On August 3, 2012 Dr. Martin Fleischmann, co-discoverer of cold fusion, passed away in his home after a long illness.

Obituaries produced by mainstream news outlets were nothing more than gross distortions of career that exemplified intellectual honesty and integrity. The science journal Nature was but one publication that mischaracterized Fleischmann’s work where author Philip Ball wrote of cold fusion as a “pathological science”, and the “blot” it left on Fleischmann’s career.

Fortunately, Dr. Brian Josephson, a Cambridge University professor and Nobel laureate, responded to Nature’s portrayal with a letter published in Nature Correspondence. Because of licensing arrangements, the text has only recently become available to non-subscribers, and is reproduced here.

Here is Brian Josephson’s letter to Nature magazine:

Cold fusion: Fleischmann denied due credit
Brian D. Josephson

From Nature 490, 37 (04 October 2012)
doi:10.1038/490037c
Original online publication at nature.com, 03 October 2012
Philip Ball’s obituary of Martin Fleischmann (Nature 489, 34; 2012), like many others, ignores the experimental evidence contradicting the view that cold fusion is ‘pathological science’ (see www.lenr.org). I gave an alternative perspective in my obituary of Fleischmann in The Guardian (see go.nature.com/rzukfz), describing what I believe to be the true nature of what Ball calls a “Shakespearean tragedy”.

The situation at the time of the announcement of cold fusion was confused because of errors in the nuclear measurements (neither Fleischmann nor his co-worker Stanley Pons had expertise in this area) and because of the difficulty researchers had with replication. Such problems are not unusual in materials science. Some were able, I contend, to get the experiment to work (for example, M. C. H. McKubre et al. J. Electroanal. Chem. 368, 55–56; 1994; E. Storms and C. L. Talcott Fusion Technol. 17, 680; 1990) and, in my view, to confirm both excess heat and nuclear products.

Skepticism also arose because the amount of nuclear radiation observed was very low compared with that expected from the claimed levels of excess heat. But it could be argued that the experiments never excluded the possibility that the liberated energy might be taken up directly by the metal lattice within which the hydrogen molecules were absorbed.
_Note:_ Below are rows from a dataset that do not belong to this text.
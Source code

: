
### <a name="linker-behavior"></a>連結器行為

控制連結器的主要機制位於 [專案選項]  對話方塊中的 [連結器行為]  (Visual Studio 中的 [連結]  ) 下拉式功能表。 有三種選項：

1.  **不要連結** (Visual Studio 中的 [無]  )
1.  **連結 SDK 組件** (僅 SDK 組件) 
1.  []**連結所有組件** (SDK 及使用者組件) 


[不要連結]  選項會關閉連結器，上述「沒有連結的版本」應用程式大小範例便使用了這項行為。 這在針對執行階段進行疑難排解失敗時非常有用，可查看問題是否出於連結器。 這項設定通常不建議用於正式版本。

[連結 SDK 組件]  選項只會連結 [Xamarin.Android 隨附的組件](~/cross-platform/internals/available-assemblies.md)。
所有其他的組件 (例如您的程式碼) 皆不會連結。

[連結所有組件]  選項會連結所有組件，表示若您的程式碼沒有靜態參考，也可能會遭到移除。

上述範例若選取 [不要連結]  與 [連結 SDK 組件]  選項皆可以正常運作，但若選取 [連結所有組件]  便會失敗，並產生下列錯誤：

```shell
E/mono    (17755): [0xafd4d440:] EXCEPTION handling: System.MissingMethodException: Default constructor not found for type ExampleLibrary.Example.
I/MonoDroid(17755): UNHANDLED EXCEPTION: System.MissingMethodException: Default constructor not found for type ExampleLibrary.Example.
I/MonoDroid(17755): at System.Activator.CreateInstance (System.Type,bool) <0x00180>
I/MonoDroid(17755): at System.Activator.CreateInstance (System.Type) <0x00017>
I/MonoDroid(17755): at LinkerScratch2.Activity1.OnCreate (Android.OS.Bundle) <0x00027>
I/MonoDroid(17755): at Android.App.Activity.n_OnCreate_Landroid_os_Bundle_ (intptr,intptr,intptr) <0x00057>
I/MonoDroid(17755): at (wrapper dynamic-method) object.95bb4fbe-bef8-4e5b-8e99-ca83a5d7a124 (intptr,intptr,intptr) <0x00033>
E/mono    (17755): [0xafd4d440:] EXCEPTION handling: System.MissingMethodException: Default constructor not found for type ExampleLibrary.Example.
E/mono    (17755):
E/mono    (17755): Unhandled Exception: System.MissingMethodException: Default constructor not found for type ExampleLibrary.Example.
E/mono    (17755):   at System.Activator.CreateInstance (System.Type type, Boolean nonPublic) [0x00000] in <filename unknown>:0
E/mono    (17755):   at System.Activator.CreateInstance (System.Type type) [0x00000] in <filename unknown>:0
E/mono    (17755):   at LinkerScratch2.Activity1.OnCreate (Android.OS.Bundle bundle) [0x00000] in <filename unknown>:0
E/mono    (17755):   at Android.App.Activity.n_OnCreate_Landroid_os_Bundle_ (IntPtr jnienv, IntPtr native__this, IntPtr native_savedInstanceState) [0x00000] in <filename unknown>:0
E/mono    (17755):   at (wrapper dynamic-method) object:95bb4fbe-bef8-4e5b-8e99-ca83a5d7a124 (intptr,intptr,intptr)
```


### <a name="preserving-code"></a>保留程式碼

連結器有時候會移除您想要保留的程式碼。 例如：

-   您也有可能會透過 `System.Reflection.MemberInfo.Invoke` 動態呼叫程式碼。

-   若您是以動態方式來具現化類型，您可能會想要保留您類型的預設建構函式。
In my opinion, none of this would have mattered had journal editors not responded to this skepticism, or to emotive condemnation of the experimenters, by setting an unusually high bar for publication of papers on cold fusion. This meant that most scientists were denied a view of the accumulating positive evidence.

The result? Fleischmann was effectively denied the credit due to him, and doomed to become the tragic figure in Ball’s account.

For more, see Brian Josephson’s Link of the Day archive.

Related Links

New energy solution from Nobel laureate ignored at NY Times April 7, 2013

Brian Josephson safeguards historic contribution of Martin Fleischmann October 6, 2012

Martin Fleischmann leaves brilliant legacy of courage in pursuit of truth August 4, 2012

6 Replies to “Letter to Nature on Martin Fleischmann released”

  1. Dr. Fleischmann’s legacy will NOT remain a tragedy if I can possibly help it.

  2. I am glad that Brian Josephson, who must be one of the most eminent scientists prepared to endorse cold fusion, was prepared to say what he thought both of the observations made in 1989 and of the way in which Martin was vilified until he died.

    When will the little people of the scientific establishment, and especially those who edit journals, admit the great wrong they wrought. Rhetorical question whose answer, sadly, is never.

    However, I feel it will not be long before a grudging acknowledgement of “LENR” – one cannot call it cold fusion (to dissociate it from the 1989 headlines) – will have to be made, when practical devices go into service.

  3. Yeah, I don’t expect any apologies. As usual, they’ll point out an imagined untrimmed nose hair in the statue of David then declare that Michelangelo was a hack.